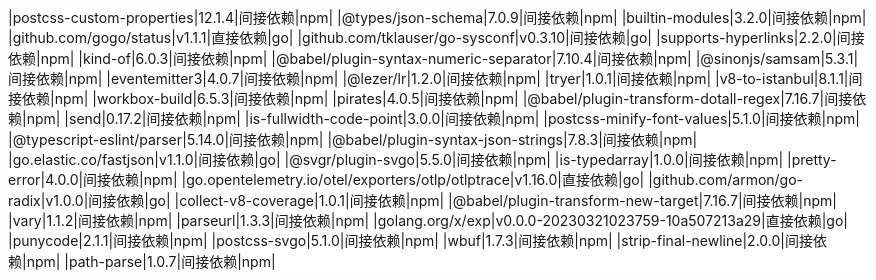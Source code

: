 |postcss-custom-properties|12.1.4|间接依赖|npm|
|@types/json-schema|7.0.9|间接依赖|npm|
|builtin-modules|3.2.0|间接依赖|npm|
|github.com/gogo/status|v1.1.1|直接依赖|go|
|github.com/tklauser/go-sysconf|v0.3.10|间接依赖|go|
|supports-hyperlinks|2.2.0|间接依赖|npm|
|kind-of|6.0.3|间接依赖|npm|
|@babel/plugin-syntax-numeric-separator|7.10.4|间接依赖|npm|
|@sinonjs/samsam|5.3.1|间接依赖|npm|
|eventemitter3|4.0.7|间接依赖|npm|
|@lezer/lr|1.2.0|间接依赖|npm|
|tryer|1.0.1|间接依赖|npm|
|v8-to-istanbul|8.1.1|间接依赖|npm|
|workbox-build|6.5.3|间接依赖|npm|
|pirates|4.0.5|间接依赖|npm|
|@babel/plugin-transform-dotall-regex|7.16.7|间接依赖|npm|
|send|0.17.2|间接依赖|npm|
|is-fullwidth-code-point|3.0.0|间接依赖|npm|
|postcss-minify-font-values|5.1.0|间接依赖|npm|
|@typescript-eslint/parser|5.14.0|间接依赖|npm|
|@babel/plugin-syntax-json-strings|7.8.3|间接依赖|npm|
|go.elastic.co/fastjson|v1.1.0|间接依赖|go|
|@svgr/plugin-svgo|5.5.0|间接依赖|npm|
|is-typedarray|1.0.0|间接依赖|npm|
|pretty-error|4.0.0|间接依赖|npm|
|go.opentelemetry.io/otel/exporters/otlp/otlptrace|v1.16.0|直接依赖|go|
|github.com/armon/go-radix|v1.0.0|间接依赖|go|
|collect-v8-coverage|1.0.1|间接依赖|npm|
|@babel/plugin-transform-new-target|7.16.7|间接依赖|npm|
|vary|1.1.2|间接依赖|npm|
|parseurl|1.3.3|间接依赖|npm|
|golang.org/x/exp|v0.0.0-20230321023759-10a507213a29|直接依赖|go|
|punycode|2.1.1|间接依赖|npm|
|postcss-svgo|5.1.0|间接依赖|npm|
|wbuf|1.7.3|间接依赖|npm|
|strip-final-newline|2.0.0|间接依赖|npm|
|path-parse|1.0.7|间接依赖|npm|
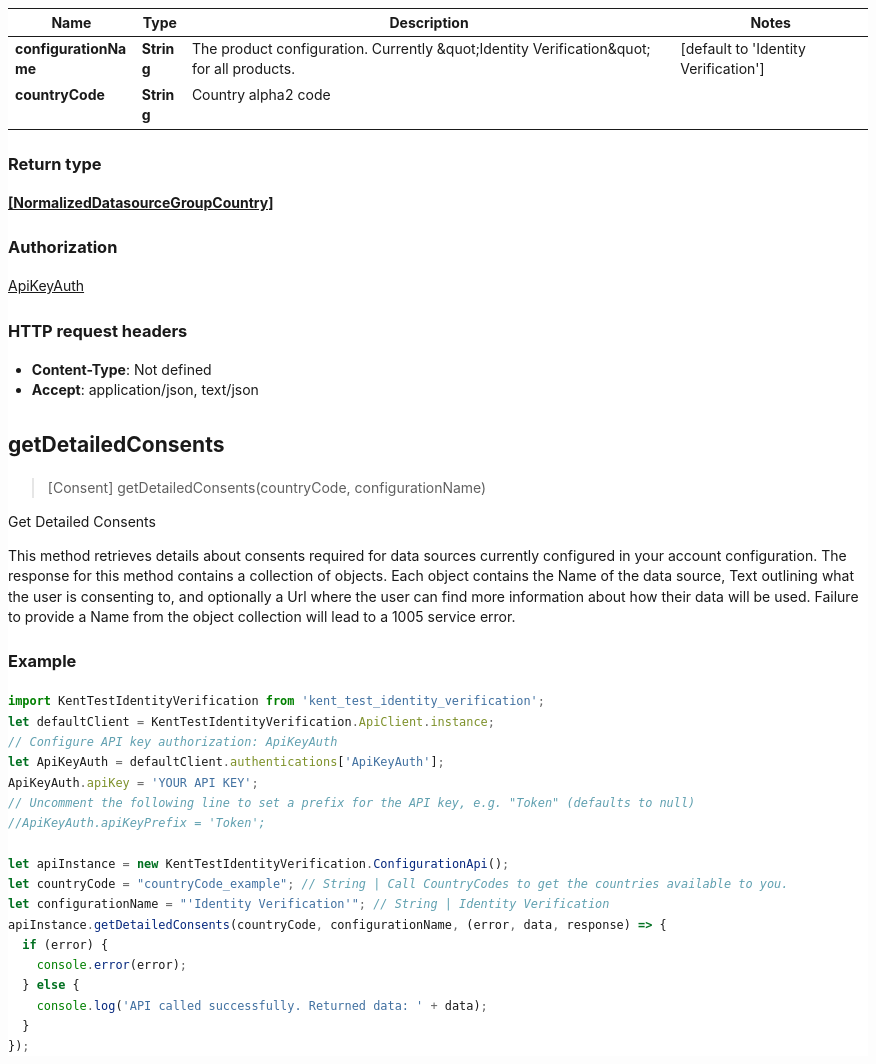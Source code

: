 Name | Type | Description  | Notes
------------- | ------------- | ------------- | -------------
 **configurationName** | **String**| The product configuration. Currently \&quot;Identity Verification\&quot; for all products. | [default to &#39;Identity Verification&#39;]
 **countryCode** | **String**| Country alpha2 code | 

### Return type

[**[NormalizedDatasourceGroupCountry]**](NormalizedDatasourceGroupCountry.md)

### Authorization

[ApiKeyAuth](../README.md#ApiKeyAuth)

### HTTP request headers

- **Content-Type**: Not defined
- **Accept**: application/json, text/json


## getDetailedConsents

> [Consent] getDetailedConsents(countryCode, configurationName)

Get Detailed Consents

This method retrieves details about consents required for data sources currently configured in your account configuration.   The response for this method contains a collection of objects.  Each object contains the Name of the data source, Text outlining what the user is consenting to, and optionally a Url where the user can find more information about how their data will be used.    Failure to provide a Name from the object collection will lead to a 1005 service error.

### Example

```javascript
import KentTestIdentityVerification from 'kent_test_identity_verification';
let defaultClient = KentTestIdentityVerification.ApiClient.instance;
// Configure API key authorization: ApiKeyAuth
let ApiKeyAuth = defaultClient.authentications['ApiKeyAuth'];
ApiKeyAuth.apiKey = 'YOUR API KEY';
// Uncomment the following line to set a prefix for the API key, e.g. "Token" (defaults to null)
//ApiKeyAuth.apiKeyPrefix = 'Token';

let apiInstance = new KentTestIdentityVerification.ConfigurationApi();
let countryCode = "countryCode_example"; // String | Call CountryCodes to get the countries available to you.
let configurationName = "'Identity Verification'"; // String | Identity Verification
apiInstance.getDetailedConsents(countryCode, configurationName, (error, data, response) => {
  if (error) {
    console.error(error);
  } else {
    console.log('API called successfully. Returned data: ' + data);
  }
});
```
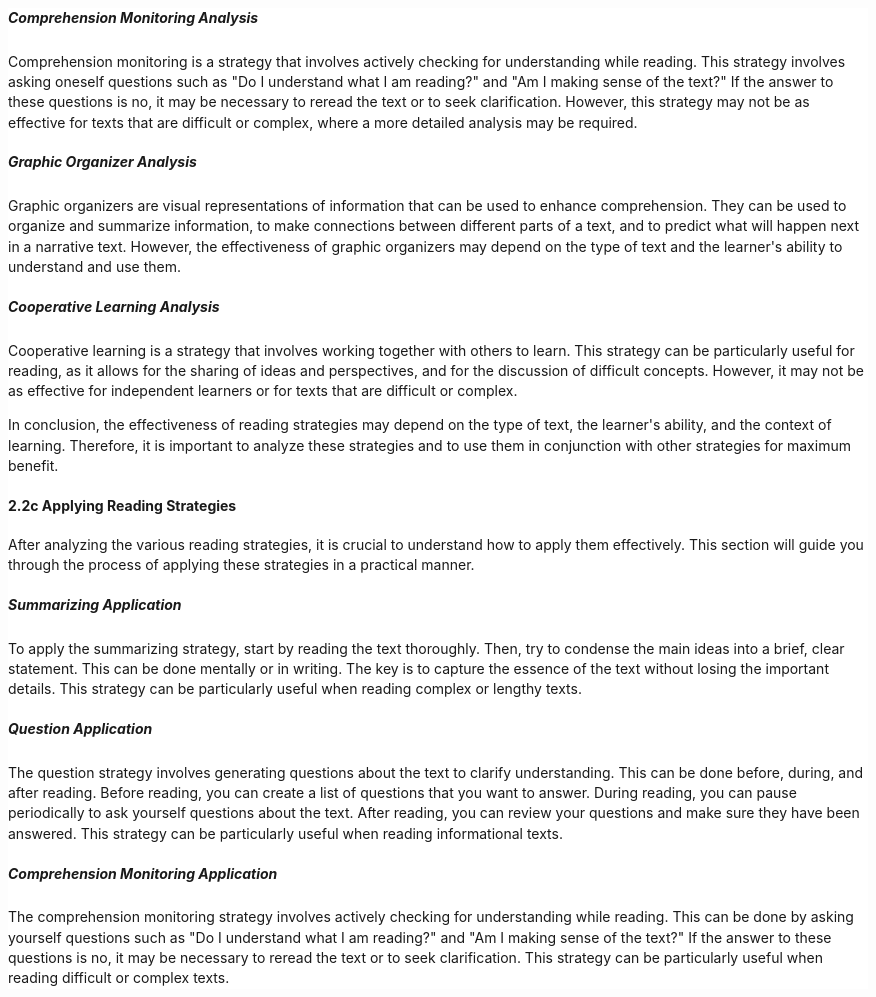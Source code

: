 ##### Comprehension Monitoring Analysis

Comprehension monitoring is a strategy that involves actively checking for understanding while reading. This strategy involves asking oneself questions such as "Do I understand what I am reading?" and "Am I making sense of the text?" If the answer to these questions is no, it may be necessary to reread the text or to seek clarification. However, this strategy may not be as effective for texts that are difficult or complex, where a more detailed analysis may be required.

##### Graphic Organizer Analysis

Graphic organizers are visual representations of information that can be used to enhance comprehension. They can be used to organize and summarize information, to make connections between different parts of a text, and to predict what will happen next in a narrative text. However, the effectiveness of graphic organizers may depend on the type of text and the learner's ability to understand and use them.

##### Cooperative Learning Analysis

Cooperative learning is a strategy that involves working together with others to learn. This strategy can be particularly useful for reading, as it allows for the sharing of ideas and perspectives, and for the discussion of difficult concepts. However, it may not be as effective for independent learners or for texts that are difficult or complex.

In conclusion, the effectiveness of reading strategies may depend on the type of text, the learner's ability, and the context of learning. Therefore, it is important to analyze these strategies and to use them in conjunction with other strategies for maximum benefit.

#### 2.2c Applying Reading Strategies

After analyzing the various reading strategies, it is crucial to understand how to apply them effectively. This section will guide you through the process of applying these strategies in a practical manner.

##### Summarizing Application

To apply the summarizing strategy, start by reading the text thoroughly. Then, try to condense the main ideas into a brief, clear statement. This can be done mentally or in writing. The key is to capture the essence of the text without losing the important details. This strategy can be particularly useful when reading complex or lengthy texts.

##### Question Application

The question strategy involves generating questions about the text to clarify understanding. This can be done before, during, and after reading. Before reading, you can create a list of questions that you want to answer. During reading, you can pause periodically to ask yourself questions about the text. After reading, you can review your questions and make sure they have been answered. This strategy can be particularly useful when reading informational texts.

##### Comprehension Monitoring Application

The comprehension monitoring strategy involves actively checking for understanding while reading. This can be done by asking yourself questions such as "Do I understand what I am reading?" and "Am I making sense of the text?" If the answer to these questions is no, it may be necessary to reread the text or to seek clarification. This strategy can be particularly useful when reading difficult or complex texts.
·····
> Problem requirements:
Where a picture appears, skip it and copy the rest of the data word for word.

> Solved problem:
Source code

: |postcss-custom-properties|12.1.4|间接依赖|npm|
|@types/json-schema|7.0.9|间接依赖|npm|
|builtin-modules|3.2.0|间接依赖|npm|
|github.com/gogo/status|v1.1.1|直接依赖|go|
|github.com/tklauser/go-sysconf|v0.3.10|间接依赖|go|
|supports-hyperlinks|2.2.0|间接依赖|npm|
|kind-of|6.0.3|间接依赖|npm|
|@babel/plugin-syntax-numeric-separator|7.10.4|间接依赖|npm|
|@sinonjs/samsam|5.3.1|间接依赖|npm|
|eventemitter3|4.0.7|间接依赖|npm|
|@lezer/lr|1.2.0|间接依赖|npm|
|tryer|1.0.1|间接依赖|npm|
|v8-to-istanbul|8.1.1|间接依赖|npm|
|workbox-build|6.5.3|间接依赖|npm|
|pirates|4.0.5|间接依赖|npm|
|@babel/plugin-transform-dotall-regex|7.16.7|间接依赖|npm|
|send|0.17.2|间接依赖|npm|
|is-fullwidth-code-point|3.0.0|间接依赖|npm|
|postcss-minify-font-values|5.1.0|间接依赖|npm|
|@typescript-eslint/parser|5.14.0|间接依赖|npm|
|@babel/plugin-syntax-json-strings|7.8.3|间接依赖|npm|
|go.elastic.co/fastjson|v1.1.0|间接依赖|go|
|@svgr/plugin-svgo|5.5.0|间接依赖|npm|
|is-typedarray|1.0.0|间接依赖|npm|
|pretty-error|4.0.0|间接依赖|npm|
|go.opentelemetry.io/otel/exporters/otlp/otlptrace|v1.16.0|直接依赖|go|
|github.com/armon/go-radix|v1.0.0|间接依赖|go|
|collect-v8-coverage|1.0.1|间接依赖|npm|
|@babel/plugin-transform-new-target|7.16.7|间接依赖|npm|
|vary|1.1.2|间接依赖|npm|
|parseurl|1.3.3|间接依赖|npm|
|golang.org/x/exp|v0.0.0-20230321023759-10a507213a29|直接依赖|go|
|punycode|2.1.1|间接依赖|npm|
|postcss-svgo|5.1.0|间接依赖|npm|
|wbuf|1.7.3|间接依赖|npm|
|strip-final-newline|2.0.0|间接依赖|npm|
|path-parse|1.0.7|间接依赖|npm|
Source code

: Name | Type | Description  | Notes
------------- | ------------- | ------------- | -------------
 **configurationName** | **String**| The product configuration. Currently \&quot;Identity Verification\&quot; for all products. | [default to &#39;Identity Verification&#39;]
 **countryCode** | **String**| Country alpha2 code | 

### Return type

[**[NormalizedDatasourceGroupCountry]**](NormalizedDatasourceGroupCountry.md)

### Authorization

[ApiKeyAuth](../README.md#ApiKeyAuth)

### HTTP request headers

- **Content-Type**: Not defined
- **Accept**: application/json, text/json


## getDetailedConsents

> [Consent] getDetailedConsents(countryCode, configurationName)

Get Detailed Consents

This method retrieves details about consents required for data sources currently configured in your account configuration.   The response for this method contains a collection of objects.  Each object contains the Name of the data source, Text outlining what the user is consenting to, and optionally a Url where the user can find more information about how their data will be used.    Failure to provide a Name from the object collection will lead to a 1005 service error.

### Example

```javascript
import KentTestIdentityVerification from 'kent_test_identity_verification';
let defaultClient = KentTestIdentityVerification.ApiClient.instance;
// Configure API key authorization: ApiKeyAuth
let ApiKeyAuth = defaultClient.authentications['ApiKeyAuth'];
ApiKeyAuth.apiKey = 'YOUR API KEY';
// Uncomment the following line to set a prefix for the API key, e.g. "Token" (defaults to null)
//ApiKeyAuth.apiKeyPrefix = 'Token';

let apiInstance = new KentTestIdentityVerification.ConfigurationApi();
let countryCode = "countryCode_example"; // String | Call CountryCodes to get the countries available to you.
let configurationName = "'Identity Verification'"; // String | Identity Verification
apiInstance.getDetailedConsents(countryCode, configurationName, (error, data, response) => {
  if (error) {
    console.error(error);
  } else {
    console.log('API called successfully. Returned data: ' + data);
  }
});
```
Source code

: ##### Comprehension Monitoring Analysis

Comprehension monitoring is a strategy that involves actively checking for understanding while reading. This strategy involves asking oneself questions such as "Do I understand what I am reading?" and "Am I making sense of the text?" If the answer to these questions is no, it may be necessary to reread the text or to seek clarification. However, this strategy may not be as effective for texts that are difficult or complex, where a more detailed analysis may be required.

##### Graphic Organizer Analysis

Graphic organizers are visual representations of information that can be used to enhance comprehension. They can be used to organize and summarize information, to make connections between different parts of a text, and to predict what will happen next in a narrative text. However, the effectiveness of graphic organizers may depend on the type of text and the learner's ability to understand and use them.

##### Cooperative Learning Analysis

Cooperative learning is a strategy that involves working together with others to learn. This strategy can be particularly useful for reading, as it allows for the sharing of ideas and perspectives, and for the discussion of difficult concepts. However, it may not be as effective for independent learners or for texts that are difficult or complex.

In conclusion, the effectiveness of reading strategies may depend on the type of text, the learner's ability, and the context of learning. Therefore, it is important to analyze these strategies and to use them in conjunction with other strategies for maximum benefit.

#### 2.2c Applying Reading Strategies

After analyzing the various reading strategies, it is crucial to understand how to apply them effectively. This section will guide you through the process of applying these strategies in a practical manner.

##### Summarizing Application

To apply the summarizing strategy, start by reading the text thoroughly. Then, try to condense the main ideas into a brief, clear statement. This can be done mentally or in writing. The key is to capture the essence of the text without losing the important details. This strategy can be particularly useful when reading complex or lengthy texts.

##### Question Application

The question strategy involves generating questions about the text to clarify understanding. This can be done before, during, and after reading. Before reading, you can create a list of questions that you want to answer. During reading, you can pause periodically to ask yourself questions about the text. After reading, you can review your questions and make sure they have been answered. This strategy can be particularly useful when reading informational texts.

##### Comprehension Monitoring Application

The comprehension monitoring strategy involves actively checking for understanding while reading. This can be done by asking yourself questions such as "Do I understand what I am reading?" and "Am I making sense of the text?" If the answer to these questions is no, it may be necessary to reread the text or to seek clarification. This strategy can be particularly useful when reading difficult or complex texts.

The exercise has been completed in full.